Maxwell’s equations are rigorously solved by three-dimensional finite-element method. The incident, internal, and scattered electromagnetic fields of nanosheet can be described by introducing a series of cuboid harmonics. The absorption coefficient of the light wave is related to the polarization, wavelength, and incident angle of the light. According to the Fresnel formula, the relationship between the absorption coefficient of the medium for TE polarization (s wave) and TM polarization (p wave) and the wavelength and incident angle can be calculated separately.

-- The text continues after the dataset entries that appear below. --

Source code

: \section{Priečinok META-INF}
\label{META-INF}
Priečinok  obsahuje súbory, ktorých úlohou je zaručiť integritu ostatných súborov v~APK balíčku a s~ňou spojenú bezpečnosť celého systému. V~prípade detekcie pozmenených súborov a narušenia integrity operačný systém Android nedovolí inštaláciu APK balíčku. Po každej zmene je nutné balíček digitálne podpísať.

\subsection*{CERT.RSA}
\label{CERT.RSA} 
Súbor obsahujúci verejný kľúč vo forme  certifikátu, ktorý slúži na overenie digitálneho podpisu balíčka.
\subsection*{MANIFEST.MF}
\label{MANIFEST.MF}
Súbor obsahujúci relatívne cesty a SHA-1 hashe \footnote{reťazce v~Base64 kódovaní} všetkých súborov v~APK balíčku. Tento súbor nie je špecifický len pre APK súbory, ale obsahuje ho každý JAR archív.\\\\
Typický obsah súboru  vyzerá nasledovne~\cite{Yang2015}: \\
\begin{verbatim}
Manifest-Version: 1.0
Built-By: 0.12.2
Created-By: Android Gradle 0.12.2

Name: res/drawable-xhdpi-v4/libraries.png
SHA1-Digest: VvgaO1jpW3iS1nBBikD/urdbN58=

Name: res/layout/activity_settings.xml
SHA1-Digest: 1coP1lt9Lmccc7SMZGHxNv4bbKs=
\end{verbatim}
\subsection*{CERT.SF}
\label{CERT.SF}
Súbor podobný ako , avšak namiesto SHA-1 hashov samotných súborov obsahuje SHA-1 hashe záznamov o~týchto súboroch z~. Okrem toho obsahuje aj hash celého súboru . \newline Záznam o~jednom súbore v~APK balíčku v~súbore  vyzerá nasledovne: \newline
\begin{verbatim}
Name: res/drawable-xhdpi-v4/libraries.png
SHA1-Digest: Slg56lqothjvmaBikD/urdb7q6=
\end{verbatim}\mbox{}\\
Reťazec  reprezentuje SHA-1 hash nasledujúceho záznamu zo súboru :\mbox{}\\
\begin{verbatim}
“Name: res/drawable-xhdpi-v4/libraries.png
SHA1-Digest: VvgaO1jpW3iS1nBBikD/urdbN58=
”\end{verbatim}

$$R_{\mathrm s} = \frac{{\sin ^2\left( {\theta _1 - \theta _2} \right)}}{{\sin ^2\left( {\theta _1 + \theta _2} \right)}},$$
$$T_{\mathrm s} = \frac{{n_2\cos \theta _2}}{{n_1\cos \theta _1}} \cdot \frac{{4\sin ^2\theta _2\cos ^2\theta _1}}{{\sin ^2\left( {\theta _1 + \theta _2} \right)}},$$
$$R_{\mathrm p} = \frac{{\tan ^2\left( {\theta _1 - \theta _2} \right)}}{{\tan ^2\left( {\theta _1 + \theta _2} \right)}},$$
$$T_{\mathrm p} = \frac{{n_2\cos \theta _2}}{{n_1\cos \theta _1}} \cdot \frac{{4\sin ^2\theta _2\cos ^2\theta _1}}{{\sin ^2\left( {\theta _1 + \theta _2} \right)\cos ^2\left( {\theta _1 - \theta _2} \right)}}.$$

Rs, Ts, Rp, and Tp are, respectively, the reflection and transmission coefficients of s wave and p wave. n1 and n2 are the refractive index of the incident and outgoing regions. θ1 and θ2, the incident angle and refraction angle satisfy the law of refraction.

Theoretical calculation

The calculations are performed by using plane-wave basis Vienna ab inito simulation package code with generalized gradient approximation32. The cutoff energy for expanding Kohn-Sham wave functions is chosen to be 460 eV and the vacumm space of 20 Å is used to avoid the interaction between periodical images, respectively. The Monkhorst-Pack k-points grid is 8 × 8 × 1 and all forces on the free ions is 0.03 eV/Å, which have been tested to be well converged. The state-of-the-art hybrid functional calculations based on the Heyd-Scuseria-Ernzerhof (HSE06) functional have been adopted to calculate the spin polarization and half-metallicity in a primitive carbon nitride unit cell. The activation energies are calcuated using the climbing nudged elastic band method33. Electromagnetic simulations are obtained by a FEM.

Data availability

The data that support the findings of this study are available from the corresponding authors on request.